Lab Geometry Processing (MA-INF 2226, 9CP)

Description

This lab course will offer projects related to recent topics in (3D) geometry processing. For most this will mean implementing an existing baseline or algorithm and then improving one aspect of it. The topics this semester are:

Triangle Mesh Reconstruction via Voronoi Diagrams

Based on the following publication(s): VoroMesh: Learning Watertight Surface Meshes with Voronoi Diagrams by Maruani et al. 2023, Voronoi Diagrams

The proposed method generates general polygon meshes, however, triangle meshes are more common in geometry processing applications. The goal of the project is to implement the original method, construct generating sets from an already given triangle meshes and try to impose properties of these generating sets during optimization. Alternatively, the method can be extended from watertight meshes to open surfaces by introducing additional point labels.

Laplace-Beltrami Operator on Gaussian Splatting

Based on the following publication(s): Laplace-Beltrami: The Swiss Army knife of Geometry Processing by Solomon et al. 2015, 3D Gaussian Splatting for Real-Time Radiance Field Rendering by Kerbl et al. 2023

Gaussian splatting has recently been very popular for geometry reconstruction and rendering. The goal of the project is to implement the Laplace-Beltrami operator, which is important for many geometry processing applications, on Gaussian splatting (this does not mean deriving any new forms for the operator but extending existing versions to work with the data representation and make use of all the given information) and show some example applications.

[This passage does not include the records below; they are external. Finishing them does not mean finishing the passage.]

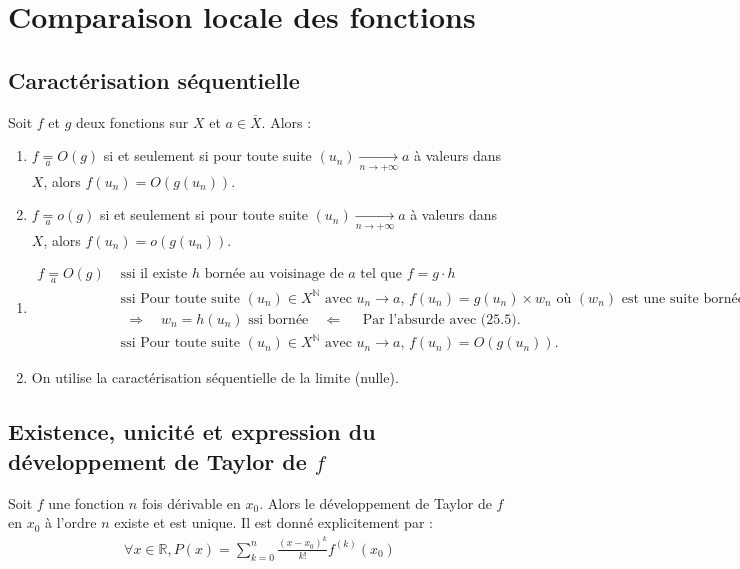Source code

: \documentclass[../main.tex]{subfiles}
\begin{document}
\setcounter{chapter}{24}
\chapter{Comparaison locale des fonctions}
\tableofcontents
\clearpage

\section{Caractérisation séquentielle}
\begin{tcolorbox}[title=Théorème 25.6, title filled=false, colframe=orange, colback=orange!10!white]
    Soit $f$ et $g$ deux fonctions sur $X$ et $a\in \overline{X}$. Alors : 
    \begin{enumerate}
        \item $f \underset{a}{=} O(g)$ si et seulement si pour toute suite $(u_n) \underset{n \to +\infty}{\longrightarrow} a$ à valeurs dans $X$, alors $f(u_n) = O(g(u_n))$. 
        \item $f \underset{a}{=} o(g)$ si et seulement si pour toute suite $(u_n) \underset{n \to +\infty}{\longrightarrow} a$ à valeurs dans $X$, alors $f(u_n) = o(g(u_n))$.
    \end{enumerate}
\end{tcolorbox}

\begin{enumerate}
    \item \begin{align*}
        f \underset{a}{=} O(g) &\text{ ssi } \text{il existe $h$ bornée au voisinage de $a$ tel que } f = g \cdot h \\
        &\text{ ssi } \text{Pour toute suite $(u_n) \in X^{\mathbb{N}}$ avec $u_n\to a$, } f(u_n) = g(u_n) \times w_n \text{ où $(w_n)$ est une suite bornée. } \\
        &\text{ } \boxed{\Rightarrow} \quad w_n = h(u_n) \text{ ssi bornée} \quad \boxed{\Leftarrow} \quad \text{ Par l'absurde avec (25.5). } \\
        &\text{ ssi } \text{Pour toute suite $(u_n) \in X^{\mathbb{N}}$ avec $u_n\to a$, } f(u_n) = O(g(u_n)).
    \end{align*}
    \item On utilise la caractérisation séquentielle de la limite (nulle). 
\end{enumerate}

\section{Existence, unicité et expression du développement de Taylor de $f$}
\begin{tcolorbox}[title=Théorème 25.14, title filled=false, colframe=orange, colback=orange!10!white]
    Soit $f$ une fonction $n$ fois dérivable en $x_0$. Alors le développement de Taylor de $f$ en $x_0$ à l'ordre $n$ existe et est unique. Il est donné explicitement par :
    \begin{align*}
        \forall x\in \mathbb{R}, P(x) = \sum_{k=0}^{n} \frac{(x-x_0)^k}{k!} f^{(k)}(x_0)
    \end{align*}
\end{tcolorbox}
\end{document}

Fourier Features in Isometry-Invariant Networks

Based on the following publication(s): Harmonics of Learning: Universal Fourier Features Emerge in Invariant Networks by Marchetti et al. 2023

The goal of the project is to analyze and check the theory proposed in the paper for a wider range of groups, specifically the isometry group wrt. geodesic distance (classes of objects with the same surface distance, e.g. a human in different poses). This will include replicating the results from the paper and choosing/implementing/running existing isometry-invariant networks to analyze. The paper is quite math heavy, you will not be expected to understand every detail but doing the project requires a general understanding of it and possibly more extended reading than the other projects. Please self-evaluate if this is something you can do.

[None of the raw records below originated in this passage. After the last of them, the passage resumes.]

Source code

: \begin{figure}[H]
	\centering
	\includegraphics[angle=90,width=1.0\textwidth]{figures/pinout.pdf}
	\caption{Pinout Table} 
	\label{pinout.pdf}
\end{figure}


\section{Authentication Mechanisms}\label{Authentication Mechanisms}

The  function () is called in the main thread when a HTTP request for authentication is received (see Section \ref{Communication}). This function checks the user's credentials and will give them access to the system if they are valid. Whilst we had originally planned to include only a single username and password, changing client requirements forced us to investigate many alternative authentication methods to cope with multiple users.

Assembly of Fractured Shapes

Based on the following publication(s): Breaking Bad: A Dataset for Geometric Fracture and Reassembly by Sellán et al. 2022

This is a recent dataset of geometric objects that were fractured and need to be reassembled to their original shapes. The challenge is that there is no overlap between the fractures. The goal of the project is to implement one baseline from the paper and then try to come up with your own algorithm that improves the baseline (can be an extension of the baseline or a completely new approach you came up with).

Requirements

  • There are no formal course requirements.
  • All projects will be implemented in Python and prior experience is highly recommended. There will be no introduction to Python and the projects will be hard to complete while learning the language.
  • Prior experience with 3D geometric data is beneficial but not necessary.

Participation

  • Topics can be worked on in groups of max. three students. Working in groups is recommended but the expected amount of work done increases with a bigger group size.
  • If you would like to participate, send an email to laehner at cs.uni-bonn.de until February 14th with your two ranked preferred topics with a short reason why chose these, the names of your group members if you have any (everyone needs to send an email though) or if you are open to be assigned a group with free spots.
  • Groups and topics will be announced on February 15th.
  • There will be (mostly in-person) office hours Tuesdays 10-12 (see Basis for the room) where you can get help with your project. Weekly attendance is not mandatory but there will be no meetings at other times/constant help via email so if you can never attend in this time slot, you are on your own.
  • You will be graded based on a final report and presentation done about your work (if what you did makes sense and is well presented/documented not necessarily if it also lead to good results).
  • The presentation will be 30min + 10 minutes questions.
  • The final reports should be 10 pages (+ references) and use this report template.